Trevor Noah went from selling ripped CDs to hosting “The Daily Show” in just over 10 years

Everyday I’m hustlin’.
Everyday I’m hustlin’.
Image: Evan Agostini/Invision/AP
We may earn a commission from links on this page.

For most fans of The Daily Show, last year’s announcement that South African comedian Trevor Noah would replace longtime host Jon Stewart came out of nowhere. The relatively unknown Noah had done just a few US standup tours, and appeared on The Daily Show only a handful of times. South Africans were thrilled—we had watched Noah’s career rocket from small standup gigs to a national cellphone campaign—but even we hadn’t imagined him hosting America’s most popular news satire show, let alone at 31 years old.

Little did we know how far he’d come. A little over a decade before taking the Daily Show spot, Noah was a lost teenager, hustling on the streets of one of South Africa’s biggest townships, Alexandra—”the hood,” as he describes it in his memoir, Born a Crime: Stories From a South African Childhood.

Unable to pay for university, Noah made a living by DJing, selling counterfeit CDs, and trading goods like sneakers and DVD players (the origins of which were generally unknown and undiscussed). For a while, he was part of a lost generation of disenfranchised young South Africans who struggled to find work after apartheid, a problem that continues to plague the country.

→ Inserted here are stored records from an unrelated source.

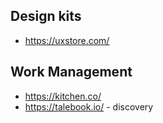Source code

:

## Design kits
* https://uxstore.com/

## Work Management
* https://kitchen.co/
* https://talebook.io/ - discovery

Noah grew up the product of an illegal relationship between his white father and black mother, the experience of which seeded his talent as a insightful social commentator. He writes of that time:

The tricky thing about the hood is that you’re always working, working, working, and you feel like something’s happening, but really nothing’s happening at all … Hustling is to work what surfing the Internet is to reading. If you add up how much you read in a year on the Internet—tweets, Facebook posts, lists—you’ve read the equivalent of a shit ton of books, but in fact you’ve read no books in a year. When I look back on it, that’s what hustling was. It’s maximal effort put into minimal gain. It’s a hamster wheel. If I’d put all that energy into studying I’d have earned an MBA.

Hustling earned Noah several brushes with the law—he spent a week in jail after getting caught driving his stepfather’s unregistered car—and his musical career ended abruptly after a police officer shot the computer he was using to DJ a party in Alexandra.

Noah’s book is more than just a retelling of his harrowing youth; it’s also a tribute to his strict yet spirited mother, Patricia Nombuyiselo Noah, whom he calls his “first fan.” She’s there at the book’s beginning, and at its end, when she miraculously survives being shot by his abusive stepfather, a traumatizing incident that occurred just as her son’s comedy career was taking off. (How Noah made the jump from the streets of Alex to a studio in New York, starting with a starring role in a local soap opera, should be more than enough material for a sequel.)

More than a year after Noah took over The Daily Show, many critics remain skeptical of his ability to emerge from Stewart’s shadow. But his insightful interviews, sharp takedowns of president-elect Donald Trump, and witty yet graceful commentary on issues like race have started to win some Americans over. What’s clear is that Noah has never stopped hustling—it’s just viewers, instead of township deals, that he’s after now.